▶ **Supplied records**:
□ □ □
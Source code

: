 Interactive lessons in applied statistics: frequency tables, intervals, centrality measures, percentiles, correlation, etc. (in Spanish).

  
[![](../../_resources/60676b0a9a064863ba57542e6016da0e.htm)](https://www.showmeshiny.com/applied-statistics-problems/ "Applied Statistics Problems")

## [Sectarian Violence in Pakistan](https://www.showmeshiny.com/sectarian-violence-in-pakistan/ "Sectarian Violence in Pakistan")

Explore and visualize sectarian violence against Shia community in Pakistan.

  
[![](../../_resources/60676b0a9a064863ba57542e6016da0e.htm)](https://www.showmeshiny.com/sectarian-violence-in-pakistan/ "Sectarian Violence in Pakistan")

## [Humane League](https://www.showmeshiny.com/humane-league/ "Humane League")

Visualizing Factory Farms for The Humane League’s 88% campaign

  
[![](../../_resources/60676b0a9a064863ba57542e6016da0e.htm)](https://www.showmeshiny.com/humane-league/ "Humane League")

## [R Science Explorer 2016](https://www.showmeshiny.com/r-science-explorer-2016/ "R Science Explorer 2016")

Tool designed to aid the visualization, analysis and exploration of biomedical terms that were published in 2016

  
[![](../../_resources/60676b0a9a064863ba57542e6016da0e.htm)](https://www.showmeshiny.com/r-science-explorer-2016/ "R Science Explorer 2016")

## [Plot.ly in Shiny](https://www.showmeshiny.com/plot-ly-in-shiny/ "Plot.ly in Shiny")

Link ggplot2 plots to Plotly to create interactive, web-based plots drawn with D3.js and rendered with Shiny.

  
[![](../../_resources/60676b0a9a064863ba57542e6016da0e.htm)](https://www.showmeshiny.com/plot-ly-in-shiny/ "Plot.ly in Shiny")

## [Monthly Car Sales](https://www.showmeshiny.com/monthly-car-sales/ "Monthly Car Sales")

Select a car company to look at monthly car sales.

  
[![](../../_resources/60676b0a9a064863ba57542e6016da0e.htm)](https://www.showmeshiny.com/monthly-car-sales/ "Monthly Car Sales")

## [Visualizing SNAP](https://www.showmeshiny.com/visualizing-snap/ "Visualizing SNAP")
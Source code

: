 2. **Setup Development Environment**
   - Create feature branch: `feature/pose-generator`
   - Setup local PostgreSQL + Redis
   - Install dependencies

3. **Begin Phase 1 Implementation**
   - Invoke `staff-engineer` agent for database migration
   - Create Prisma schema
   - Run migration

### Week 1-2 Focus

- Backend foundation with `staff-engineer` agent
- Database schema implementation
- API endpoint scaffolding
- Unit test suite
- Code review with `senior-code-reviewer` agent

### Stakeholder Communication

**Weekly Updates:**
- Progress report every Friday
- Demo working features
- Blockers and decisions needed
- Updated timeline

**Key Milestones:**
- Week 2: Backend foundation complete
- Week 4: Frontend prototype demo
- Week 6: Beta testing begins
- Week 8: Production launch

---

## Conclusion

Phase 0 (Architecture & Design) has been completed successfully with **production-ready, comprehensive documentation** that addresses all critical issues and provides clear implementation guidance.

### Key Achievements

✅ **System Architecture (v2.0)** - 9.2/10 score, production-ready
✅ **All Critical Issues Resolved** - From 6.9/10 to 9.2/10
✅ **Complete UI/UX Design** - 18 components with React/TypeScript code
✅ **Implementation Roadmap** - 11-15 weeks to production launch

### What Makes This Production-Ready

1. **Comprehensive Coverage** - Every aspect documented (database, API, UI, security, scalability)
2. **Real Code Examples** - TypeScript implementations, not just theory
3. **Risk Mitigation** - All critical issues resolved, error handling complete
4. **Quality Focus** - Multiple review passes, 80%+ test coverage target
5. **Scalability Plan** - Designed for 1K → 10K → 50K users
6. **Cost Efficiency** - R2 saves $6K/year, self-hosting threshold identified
□ □ □
Every line in the listing above that mentions "Phase" should be returned.

3. **Begin Phase 1 Implementation**
Phase 0 (Architecture & Design) has been completed successfully with **production-ready, comprehensive documentation** that addresses all critical issues and provides clear implementation guidance.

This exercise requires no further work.